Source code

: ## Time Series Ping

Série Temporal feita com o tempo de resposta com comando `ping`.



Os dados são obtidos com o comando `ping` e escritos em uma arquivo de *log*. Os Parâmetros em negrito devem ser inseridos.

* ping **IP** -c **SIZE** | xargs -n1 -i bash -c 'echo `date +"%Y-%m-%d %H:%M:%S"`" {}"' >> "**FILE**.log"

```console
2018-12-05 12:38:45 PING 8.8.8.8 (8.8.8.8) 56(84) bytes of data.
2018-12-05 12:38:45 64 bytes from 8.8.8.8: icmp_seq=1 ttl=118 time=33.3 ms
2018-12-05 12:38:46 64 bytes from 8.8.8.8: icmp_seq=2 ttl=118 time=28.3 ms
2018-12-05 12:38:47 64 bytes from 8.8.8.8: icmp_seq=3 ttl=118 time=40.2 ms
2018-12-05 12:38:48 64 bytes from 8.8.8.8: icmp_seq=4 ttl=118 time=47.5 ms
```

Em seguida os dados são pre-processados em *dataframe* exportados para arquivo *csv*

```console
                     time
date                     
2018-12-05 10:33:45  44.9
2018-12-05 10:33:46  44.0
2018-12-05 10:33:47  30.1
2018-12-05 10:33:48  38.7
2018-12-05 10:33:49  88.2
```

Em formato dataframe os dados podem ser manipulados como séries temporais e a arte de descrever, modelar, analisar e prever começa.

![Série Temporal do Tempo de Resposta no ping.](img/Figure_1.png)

(Description of the task): The records above must be repeated exactly, every one of them.

(Written solution):
Source code

: ## Time Series Ping

Série Temporal feita com o tempo de resposta com comando `ping`.



Os dados são obtidos com o comando `ping` e escritos em uma arquivo de *log*. Os Parâmetros em negrito devem ser inseridos.

* ping **IP** -c **SIZE** | xargs -n1 -i bash -c 'echo `date +"%Y-%m-%d %H:%M:%S"`" {}"' >> "**FILE**.log"

```console
2018-12-05 12:38:45 PING 8.8.8.8 (8.8.8.8) 56(84) bytes of data.
2018-12-05 12:38:45 64 bytes from 8.8.8.8: icmp_seq=1 ttl=118 time=33.3 ms
2018-12-05 12:38:46 64 bytes from 8.8.8.8: icmp_seq=2 ttl=118 time=28.3 ms
2018-12-05 12:38:47 64 bytes from 8.8.8.8: icmp_seq=3 ttl=118 time=40.2 ms
2018-12-05 12:38:48 64 bytes from 8.8.8.8: icmp_seq=4 ttl=118 time=47.5 ms
```

Em seguida os dados são pre-processados em *dataframe* exportados para arquivo *csv*

```console
                     time
date                     
2018-12-05 10:33:45  44.9
2018-12-05 10:33:46  44.0
2018-12-05 10:33:47  30.1
2018-12-05 10:33:48  38.7
2018-12-05 10:33:49  88.2
```

Em formato dataframe os dados podem ser manipulados como séries temporais e a arte de descrever, modelar, analisar e prever começa.

![Série Temporal do Tempo de Resposta no ping.](img/Figure_1.png)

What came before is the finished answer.